Sunday, 31 October 2010

Lip Treatment: Treat Candy Color Lip And Cheek Stain


Here's a treat for the lips from a brand called Treat.

The Brand
Marnie Massie is the creator of Treat, sometimes also known as Treat Beauty. As is so often the case with many brands, Ms Massie started by creating a product for herself to help solve her problem and in this case, it was her dry and sensitive skin. She wanted remedies that use delicious and nourishing natural ingredients that were also good for the skin. Her first creation was a Chocolate Truffle bath melt and so, Treat was born. A point of interest: the name Treat was chosen by Ms Marnie on her birthday, which happens to be on Halloween!

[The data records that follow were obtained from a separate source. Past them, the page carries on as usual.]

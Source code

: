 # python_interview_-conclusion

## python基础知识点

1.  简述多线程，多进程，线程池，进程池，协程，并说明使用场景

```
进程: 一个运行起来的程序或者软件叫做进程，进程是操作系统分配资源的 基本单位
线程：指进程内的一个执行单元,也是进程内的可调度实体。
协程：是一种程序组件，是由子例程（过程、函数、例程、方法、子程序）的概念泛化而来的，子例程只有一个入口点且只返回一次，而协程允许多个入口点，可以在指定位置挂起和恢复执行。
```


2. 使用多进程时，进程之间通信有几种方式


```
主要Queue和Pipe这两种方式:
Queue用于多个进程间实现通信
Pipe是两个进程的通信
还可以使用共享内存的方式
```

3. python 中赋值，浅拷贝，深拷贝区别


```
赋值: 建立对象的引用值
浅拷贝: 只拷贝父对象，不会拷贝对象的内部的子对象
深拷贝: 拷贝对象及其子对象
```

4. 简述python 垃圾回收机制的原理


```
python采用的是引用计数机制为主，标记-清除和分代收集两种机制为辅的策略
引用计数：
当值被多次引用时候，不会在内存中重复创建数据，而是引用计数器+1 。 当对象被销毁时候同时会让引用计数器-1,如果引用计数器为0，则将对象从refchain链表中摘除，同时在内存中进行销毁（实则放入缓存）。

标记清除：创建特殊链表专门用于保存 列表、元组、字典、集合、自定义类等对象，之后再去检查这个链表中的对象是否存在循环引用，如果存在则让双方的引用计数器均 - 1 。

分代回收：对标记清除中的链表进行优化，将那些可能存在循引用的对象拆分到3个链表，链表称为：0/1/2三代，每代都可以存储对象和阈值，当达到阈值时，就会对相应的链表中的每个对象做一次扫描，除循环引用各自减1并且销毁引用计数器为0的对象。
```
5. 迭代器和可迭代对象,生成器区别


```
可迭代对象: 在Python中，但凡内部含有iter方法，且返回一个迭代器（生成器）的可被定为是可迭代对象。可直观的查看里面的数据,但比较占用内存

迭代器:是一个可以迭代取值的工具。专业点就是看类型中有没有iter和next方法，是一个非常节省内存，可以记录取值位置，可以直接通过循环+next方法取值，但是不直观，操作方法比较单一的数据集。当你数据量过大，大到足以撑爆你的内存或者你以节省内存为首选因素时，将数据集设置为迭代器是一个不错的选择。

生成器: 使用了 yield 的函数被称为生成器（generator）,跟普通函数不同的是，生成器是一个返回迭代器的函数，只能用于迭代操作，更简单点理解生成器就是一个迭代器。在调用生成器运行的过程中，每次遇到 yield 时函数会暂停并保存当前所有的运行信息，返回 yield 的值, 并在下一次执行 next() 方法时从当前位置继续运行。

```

Treat now has a range of scrumptious-sounding products for facial, body and hair care. Treat says on its website that its products are free of paraben, mineral oil, sulfate and phthalate. The brand is also cruelty-free and it uses recyclable packaging. Some of the products are made with organic ingredients too.



The Basics
The Candy Color Mineral Lip & Cheek Stain featured here is in the shade Plum. The colour is indeed true to its name. In fact, it looks almost black in the little tub. O yes, it is indeed a tiny tub, all of 0.20 oz. This tiny tub comes packaged in a cute little paper giftbox.

So, what’s in the tiny tub? In plain words:

Sweet Almond Oil, Beeswax, Palm Christi Oil, Orange 5 Lake, Shea Butter, Cocoa Butter, Jojoba Oil, Meadowfoam Oil, Evening Primrose Oil, Avocado Butter, Vitamin E, Rosehip Oil, Aloe Oil, Rosemary Extract, Neem Oil, Essential Oil Fragrance Blend.
May contain Mica, Iron Oxide, Titanium Dioxide, Carmine, Red 40, Red 28, Yellow 6, Blue 1, Orange 5.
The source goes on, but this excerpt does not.